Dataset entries
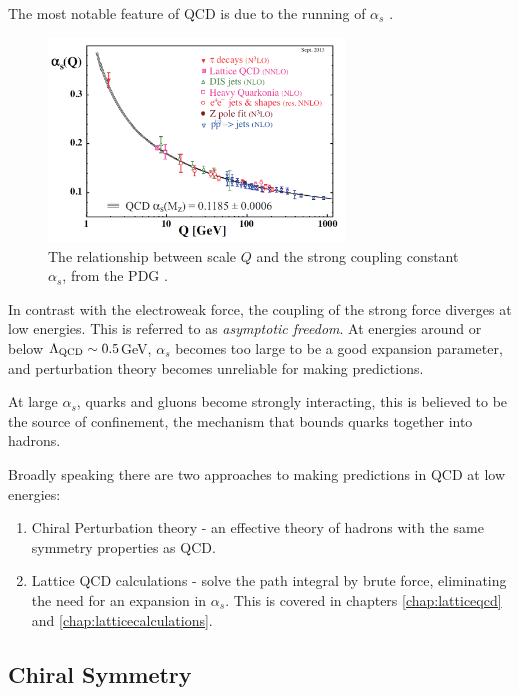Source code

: The most notable feature of QCD is due to the running of $\alpha_s$ \cite{PhysRevLett.30.1343}.
\begin{figure}
  \begin{center}
    \includegraphics[width=0.7\textwidth]{images/QCD-running-coupling.png}
  \end{center}
  \caption{The relationship between scale $Q$ and the strong coupling constant $\alpha_s$, from the PDG \cite{PhysRevD.98.030001}.}
  \label{fig:alpha_s}
\end{figure}
In contrast with the electroweak force, the coupling of the strong force diverges at low energies. This is referred to as {\it{asymptotic freedom}}. At energies around or below $\Lambda_{\text{QCD}} \sim 0.5$GeV, $\alpha_s$ becomes too large to be a good expansion parameter, and perturbation theory becomes unreliable for making predictions.

At large $\alpha_s$, quarks and gluons become strongly interacting, this is believed to be the source of confinement, the mechanism that bounds quarks together into hadrons. %

Broadly speaking there are two approaches to making predictions in QCD at low energies:
\begin{enumerate}
\item
  Chiral Perturbation theory - an effective theory of hadrons with the same symmetry properties as QCD.
\item
  Lattice QCD calculations - solve the path integral by brute force, eliminating the need for an expansion in $\alpha_s$. This is covered in chapters \ref{chap:latticeqcd} and \ref{chap:latticecalculations}.
\end{enumerate}

\subsection{Chiral Symmetry}
\label{sec:chiralsymmetry}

EXERCISE REQUIREMENTS →
Give the lines of the entries above exactly as they appear, leaving out each picture.

RESULT FOR THIS EXERCISE →
Source code

: The most notable feature of QCD is due to the running of $\alpha_s$ \cite{PhysRevLett.30.1343}.
\begin{figure}
  \begin{center}
    \includegraphics[width=0.7\textwidth]{images/QCD-running-coupling.png}
  \end{center}
  \caption{The relationship between scale $Q$ and the strong coupling constant $\alpha_s$, from the PDG \cite{PhysRevD.98.030001}.}
  \label{fig:alpha_s}
\end{figure}
In contrast with the electroweak force, the coupling of the strong force diverges at low energies. This is referred to as {\it{asymptotic freedom}}. At energies around or below $\Lambda_{\text{QCD}} \sim 0.5$GeV, $\alpha_s$ becomes too large to be a good expansion parameter, and perturbation theory becomes unreliable for making predictions.

At large $\alpha_s$, quarks and gluons become strongly interacting, this is believed to be the source of confinement, the mechanism that bounds quarks together into hadrons. %

Broadly speaking there are two approaches to making predictions in QCD at low energies:
\begin{enumerate}
\item
  Chiral Perturbation theory - an effective theory of hadrons with the same symmetry properties as QCD.
\item
  Lattice QCD calculations - solve the path integral by brute force, eliminating the need for an expansion in $\alpha_s$. This is covered in chapters \ref{chap:latticeqcd} and \ref{chap:latticecalculations}.
\end{enumerate}

\subsection{Chiral Symmetry}
\label{sec:chiralsymmetry}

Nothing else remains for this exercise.